Content starts
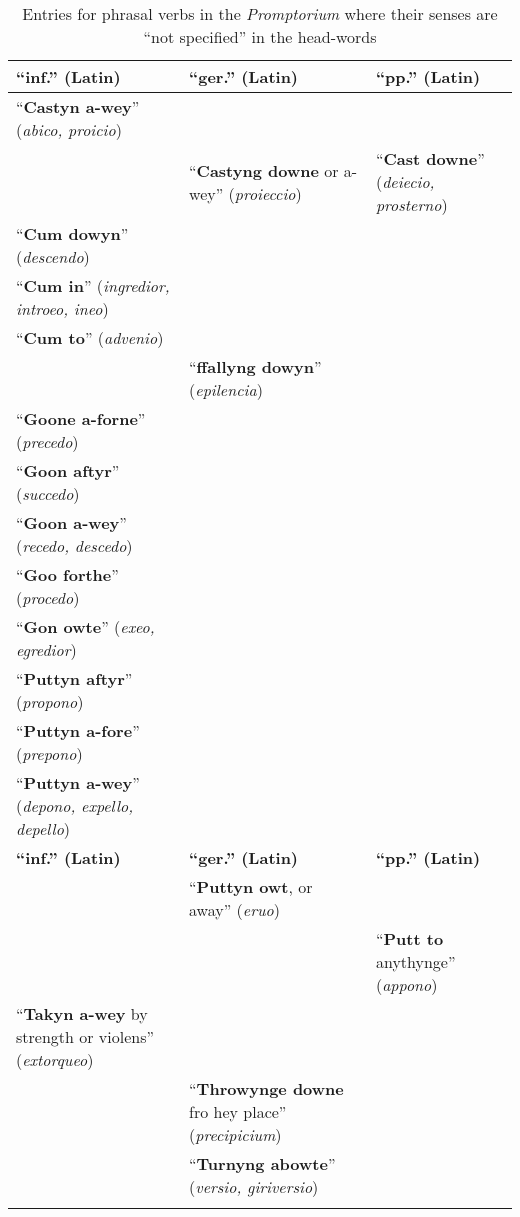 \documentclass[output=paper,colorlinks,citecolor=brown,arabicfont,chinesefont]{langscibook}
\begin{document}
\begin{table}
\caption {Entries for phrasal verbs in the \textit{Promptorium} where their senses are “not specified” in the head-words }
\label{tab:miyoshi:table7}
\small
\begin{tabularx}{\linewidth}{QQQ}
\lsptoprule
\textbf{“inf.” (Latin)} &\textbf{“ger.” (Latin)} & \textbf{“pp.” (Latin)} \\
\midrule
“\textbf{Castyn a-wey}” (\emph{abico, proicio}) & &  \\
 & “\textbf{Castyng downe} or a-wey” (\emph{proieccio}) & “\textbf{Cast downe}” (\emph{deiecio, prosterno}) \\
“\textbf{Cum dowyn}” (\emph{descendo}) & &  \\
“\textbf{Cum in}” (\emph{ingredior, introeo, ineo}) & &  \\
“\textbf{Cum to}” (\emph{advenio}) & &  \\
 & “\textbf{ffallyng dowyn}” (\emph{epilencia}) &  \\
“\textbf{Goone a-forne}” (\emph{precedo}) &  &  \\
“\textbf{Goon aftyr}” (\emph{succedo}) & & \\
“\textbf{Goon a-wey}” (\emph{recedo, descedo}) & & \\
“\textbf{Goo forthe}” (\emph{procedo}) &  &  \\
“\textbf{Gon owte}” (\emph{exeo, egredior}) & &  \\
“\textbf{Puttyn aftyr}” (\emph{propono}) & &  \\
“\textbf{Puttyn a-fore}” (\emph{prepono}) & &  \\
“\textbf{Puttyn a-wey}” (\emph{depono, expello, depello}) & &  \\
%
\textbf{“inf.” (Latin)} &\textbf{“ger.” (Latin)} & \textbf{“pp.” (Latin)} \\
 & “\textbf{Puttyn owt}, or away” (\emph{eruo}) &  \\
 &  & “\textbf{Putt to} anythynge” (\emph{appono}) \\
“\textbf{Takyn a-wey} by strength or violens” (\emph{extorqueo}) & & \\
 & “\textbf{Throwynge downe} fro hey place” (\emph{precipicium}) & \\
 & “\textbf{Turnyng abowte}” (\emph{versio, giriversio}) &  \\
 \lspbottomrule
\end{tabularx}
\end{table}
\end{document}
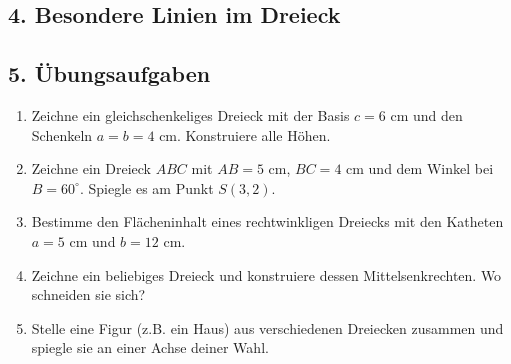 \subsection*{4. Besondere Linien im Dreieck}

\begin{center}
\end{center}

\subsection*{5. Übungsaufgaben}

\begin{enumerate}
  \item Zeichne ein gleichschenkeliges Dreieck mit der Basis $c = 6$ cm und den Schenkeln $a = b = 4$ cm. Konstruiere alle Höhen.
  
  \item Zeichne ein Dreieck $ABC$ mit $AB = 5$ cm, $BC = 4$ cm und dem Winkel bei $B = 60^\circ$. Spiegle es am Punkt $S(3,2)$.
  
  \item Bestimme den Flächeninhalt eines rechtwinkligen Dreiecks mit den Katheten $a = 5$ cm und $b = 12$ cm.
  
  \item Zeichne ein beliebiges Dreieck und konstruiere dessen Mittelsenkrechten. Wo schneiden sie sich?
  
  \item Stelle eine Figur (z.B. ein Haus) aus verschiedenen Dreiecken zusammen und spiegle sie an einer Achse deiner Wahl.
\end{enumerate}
Content ends
Content starts
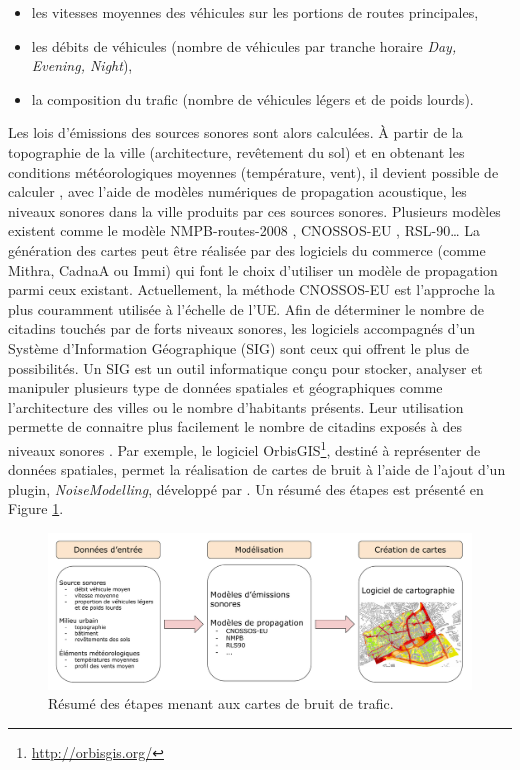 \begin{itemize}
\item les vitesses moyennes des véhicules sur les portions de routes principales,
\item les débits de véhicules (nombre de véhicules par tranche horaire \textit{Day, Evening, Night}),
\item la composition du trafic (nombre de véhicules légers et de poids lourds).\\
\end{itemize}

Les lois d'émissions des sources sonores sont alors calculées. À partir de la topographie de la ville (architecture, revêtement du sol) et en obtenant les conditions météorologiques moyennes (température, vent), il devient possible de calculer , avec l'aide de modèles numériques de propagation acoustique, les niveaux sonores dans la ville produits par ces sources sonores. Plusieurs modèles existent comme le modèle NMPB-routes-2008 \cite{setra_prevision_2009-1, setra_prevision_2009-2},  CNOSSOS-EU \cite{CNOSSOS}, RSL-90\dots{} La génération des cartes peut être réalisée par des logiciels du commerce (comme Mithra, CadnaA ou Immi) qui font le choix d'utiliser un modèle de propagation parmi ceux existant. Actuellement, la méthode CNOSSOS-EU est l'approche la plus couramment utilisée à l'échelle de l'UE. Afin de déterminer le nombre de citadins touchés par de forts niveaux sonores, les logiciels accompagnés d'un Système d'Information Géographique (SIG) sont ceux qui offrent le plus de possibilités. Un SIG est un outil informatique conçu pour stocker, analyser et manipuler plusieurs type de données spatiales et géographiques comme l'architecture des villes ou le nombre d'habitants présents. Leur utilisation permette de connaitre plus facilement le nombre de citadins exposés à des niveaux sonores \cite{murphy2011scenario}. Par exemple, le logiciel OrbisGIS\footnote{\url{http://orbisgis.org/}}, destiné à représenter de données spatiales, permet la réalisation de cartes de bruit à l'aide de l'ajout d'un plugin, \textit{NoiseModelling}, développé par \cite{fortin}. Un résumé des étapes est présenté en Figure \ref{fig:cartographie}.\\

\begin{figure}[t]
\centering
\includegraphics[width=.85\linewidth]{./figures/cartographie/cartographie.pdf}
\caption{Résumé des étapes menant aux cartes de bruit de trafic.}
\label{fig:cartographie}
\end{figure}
Content ends
Content starts
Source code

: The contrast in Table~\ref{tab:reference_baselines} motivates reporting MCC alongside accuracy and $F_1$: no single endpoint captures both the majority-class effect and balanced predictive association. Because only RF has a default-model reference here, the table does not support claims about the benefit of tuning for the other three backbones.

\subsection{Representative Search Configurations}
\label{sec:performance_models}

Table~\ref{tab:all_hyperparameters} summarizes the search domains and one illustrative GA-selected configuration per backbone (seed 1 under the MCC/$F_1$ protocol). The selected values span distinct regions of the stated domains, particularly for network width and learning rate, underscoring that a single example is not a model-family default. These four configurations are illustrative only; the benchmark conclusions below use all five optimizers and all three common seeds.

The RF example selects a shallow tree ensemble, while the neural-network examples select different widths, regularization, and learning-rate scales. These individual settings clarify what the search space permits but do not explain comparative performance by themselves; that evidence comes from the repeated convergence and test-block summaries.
Content ends
• _Try it_
The word "véhicules" may turn up on some lines of these records; say how many, with no other words.

• _Response below_
3